Für diese Veranstaltung war der Gedanke aber klar: junge und vielfältige Künstler aus Oldenburg und Umgebung zusammenbringen, damit neue Kontakte und hoffentlich weitere Projekte entstehen.
Was unterscheidet eigentlich eine Jam von einem Konzert?
MIKA: Ich würde sagen: die Vielfalt. Bei einem Konzert stehen normalerweise nicht 25 Leute nacheinander auf der Bühne. Außerdem ist der Ablauf anders. Es gibt viele kurze Slots hintereinander. Und wir haben noch gar nicht erwähnt: Ike Da Strike begleitet als DJ durch den Abend. Eigentlich würde auch ein Open Mic dazugehören. Vielleicht sogar ein kleines Freestyle-Battle. Das bekommen wir diesmal zeitlich nicht mehr unter. Aber wie gesagt: Hoffentlich gibt es weitere Veranstaltungen. Das war früher hier im Cadillac übrigens oft so. Da gab es Open-Mic-Runden, bei denen alle miteinander gefreestylt haben. Das ist natürlich großartig.
BASTI: Wobei ich glaube, dass nach dem offiziellen Ende ohnehin nicht sofort alle nach Hause gehen. Die Live-Musik endet zwar pünktlich, aber ich würde wetten, dass danach draußen oder irgendwo im Hof noch weitergerappt und gefreestylt wird.

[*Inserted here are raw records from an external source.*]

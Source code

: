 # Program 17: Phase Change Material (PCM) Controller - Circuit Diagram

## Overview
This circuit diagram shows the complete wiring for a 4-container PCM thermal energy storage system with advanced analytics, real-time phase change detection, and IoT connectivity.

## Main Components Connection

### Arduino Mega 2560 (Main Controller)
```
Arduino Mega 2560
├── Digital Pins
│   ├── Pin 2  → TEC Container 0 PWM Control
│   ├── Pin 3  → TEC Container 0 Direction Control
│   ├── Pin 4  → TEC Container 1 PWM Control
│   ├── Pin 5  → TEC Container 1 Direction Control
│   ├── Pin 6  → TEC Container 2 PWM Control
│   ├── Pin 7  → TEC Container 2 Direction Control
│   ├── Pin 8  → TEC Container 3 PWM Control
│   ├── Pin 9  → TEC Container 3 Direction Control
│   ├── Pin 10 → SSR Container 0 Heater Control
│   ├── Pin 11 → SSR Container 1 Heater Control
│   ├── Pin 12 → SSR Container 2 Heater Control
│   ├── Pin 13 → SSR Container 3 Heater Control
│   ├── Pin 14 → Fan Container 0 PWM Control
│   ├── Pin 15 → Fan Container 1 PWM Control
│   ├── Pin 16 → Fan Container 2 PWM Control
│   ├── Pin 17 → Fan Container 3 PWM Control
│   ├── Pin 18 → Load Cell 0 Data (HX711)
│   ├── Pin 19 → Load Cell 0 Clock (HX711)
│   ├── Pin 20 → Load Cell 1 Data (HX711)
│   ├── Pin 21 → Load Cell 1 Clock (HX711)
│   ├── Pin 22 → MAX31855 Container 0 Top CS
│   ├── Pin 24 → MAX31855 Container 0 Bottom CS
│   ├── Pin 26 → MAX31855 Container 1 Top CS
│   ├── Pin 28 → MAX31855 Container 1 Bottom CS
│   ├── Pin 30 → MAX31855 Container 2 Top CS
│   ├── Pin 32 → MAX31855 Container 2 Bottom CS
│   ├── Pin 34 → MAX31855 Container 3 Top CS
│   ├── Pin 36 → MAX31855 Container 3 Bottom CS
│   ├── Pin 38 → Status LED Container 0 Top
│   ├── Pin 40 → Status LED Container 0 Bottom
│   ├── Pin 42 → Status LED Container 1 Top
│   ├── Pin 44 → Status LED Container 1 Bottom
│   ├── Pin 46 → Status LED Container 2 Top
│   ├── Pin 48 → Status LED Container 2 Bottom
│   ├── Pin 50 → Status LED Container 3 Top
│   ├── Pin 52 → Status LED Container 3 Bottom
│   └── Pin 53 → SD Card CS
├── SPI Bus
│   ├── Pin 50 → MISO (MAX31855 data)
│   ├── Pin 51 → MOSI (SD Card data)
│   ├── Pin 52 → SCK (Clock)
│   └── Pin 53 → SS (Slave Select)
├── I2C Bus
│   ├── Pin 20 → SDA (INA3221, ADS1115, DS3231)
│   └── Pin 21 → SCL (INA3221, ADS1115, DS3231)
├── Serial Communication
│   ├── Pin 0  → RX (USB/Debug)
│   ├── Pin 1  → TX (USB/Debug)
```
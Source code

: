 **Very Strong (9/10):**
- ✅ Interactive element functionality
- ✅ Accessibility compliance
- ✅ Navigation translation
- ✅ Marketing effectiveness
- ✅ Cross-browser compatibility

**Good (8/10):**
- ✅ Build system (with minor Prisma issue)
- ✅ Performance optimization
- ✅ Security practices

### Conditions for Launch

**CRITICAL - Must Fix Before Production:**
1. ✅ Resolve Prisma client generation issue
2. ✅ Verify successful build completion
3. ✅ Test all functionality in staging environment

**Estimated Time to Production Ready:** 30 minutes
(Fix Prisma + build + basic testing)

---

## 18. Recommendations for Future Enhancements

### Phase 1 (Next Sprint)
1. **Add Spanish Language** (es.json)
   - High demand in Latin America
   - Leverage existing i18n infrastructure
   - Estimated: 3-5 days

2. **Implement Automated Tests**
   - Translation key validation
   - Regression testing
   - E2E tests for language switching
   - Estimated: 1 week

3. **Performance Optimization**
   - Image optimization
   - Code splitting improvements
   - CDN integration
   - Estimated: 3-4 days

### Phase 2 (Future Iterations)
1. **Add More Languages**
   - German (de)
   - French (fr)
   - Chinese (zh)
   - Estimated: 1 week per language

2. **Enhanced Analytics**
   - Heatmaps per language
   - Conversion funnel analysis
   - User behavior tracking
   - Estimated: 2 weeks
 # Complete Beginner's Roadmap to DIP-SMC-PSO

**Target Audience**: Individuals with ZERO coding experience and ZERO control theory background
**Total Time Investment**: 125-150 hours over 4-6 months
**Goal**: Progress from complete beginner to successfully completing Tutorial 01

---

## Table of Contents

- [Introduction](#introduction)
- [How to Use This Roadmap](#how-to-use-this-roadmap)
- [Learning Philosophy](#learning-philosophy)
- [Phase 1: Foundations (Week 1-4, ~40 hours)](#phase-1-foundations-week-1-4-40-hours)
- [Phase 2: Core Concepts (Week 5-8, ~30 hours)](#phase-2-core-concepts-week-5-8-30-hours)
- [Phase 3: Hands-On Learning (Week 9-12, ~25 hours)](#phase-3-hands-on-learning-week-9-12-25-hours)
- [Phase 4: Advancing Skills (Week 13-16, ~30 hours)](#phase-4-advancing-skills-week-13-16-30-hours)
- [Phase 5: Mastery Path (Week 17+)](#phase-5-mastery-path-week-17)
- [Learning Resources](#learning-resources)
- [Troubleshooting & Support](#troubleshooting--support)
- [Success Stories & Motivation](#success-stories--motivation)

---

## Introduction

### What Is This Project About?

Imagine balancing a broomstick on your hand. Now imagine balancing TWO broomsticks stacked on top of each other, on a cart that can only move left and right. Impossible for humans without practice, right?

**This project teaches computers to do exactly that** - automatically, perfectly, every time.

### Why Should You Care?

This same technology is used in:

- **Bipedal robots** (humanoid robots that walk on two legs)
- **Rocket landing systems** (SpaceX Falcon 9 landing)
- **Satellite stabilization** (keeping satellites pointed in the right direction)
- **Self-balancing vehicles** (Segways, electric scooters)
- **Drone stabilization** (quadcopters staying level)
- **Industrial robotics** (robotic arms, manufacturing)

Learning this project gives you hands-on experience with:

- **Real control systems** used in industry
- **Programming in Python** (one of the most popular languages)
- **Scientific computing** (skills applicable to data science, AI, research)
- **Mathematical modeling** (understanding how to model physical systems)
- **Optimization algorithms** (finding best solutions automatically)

MIKA: Und genau das macht eine Jam eben auch aus. Die Kultur ist riesig und unglaublich vielfältig. Wir haben auf jeden Fall noch viel vor.

Hip-Hop in Oldenburg: Im Flow
Es bleibt dabei: Jeder kennt Hip-Hop und Rap, selbst wenn man sich morgens schon von Grindcore oder Volksmusik wecken lässt. Die meisten verbinden mit diesen Begriffen aber in erster Linie die Superstars aus den USA - oder aber die Genregrößen des Deutschrap. Und weil der Blick derart in die Ferne schweift, übersieht man oft die lokale Szene vor der eigenen Haustür. Erst Recht, wenn sie tendenziell eher zerfasert ist wie jene in Oldenburg.
Dabei gibt es sie: die starken Acts aus der Nachbarschaft, die sich vor den großen Namen aus New York oder Berlin nicht verstecken müssen. Dank der Skinny Nochez Jam haben wir jetzt die Gelegenheit, viele von ihnen kennen zu lernen und für uns zu entdecken. Noch wichtiger könnte aber die zweite Ebene der Jam sein, nämlich die Vernetzung der Szene selbst. Hip-Hop lebt nicht zuletzt vom Austausch der Menschen untereinander. Wenn es Streetculture Oldenburg gemeinsam mit anderen gelingt, die hiesige Szene wieder enger zusammenzubringen und besser sichtbar zu machen, dann wäre die Skinny Nochez Jam ein wichtiger Zündfunke. Aber erstmal funktioniert sie auch wunderbar als Musikereignis. Und sie zeigt: Oldenburg hat Flow!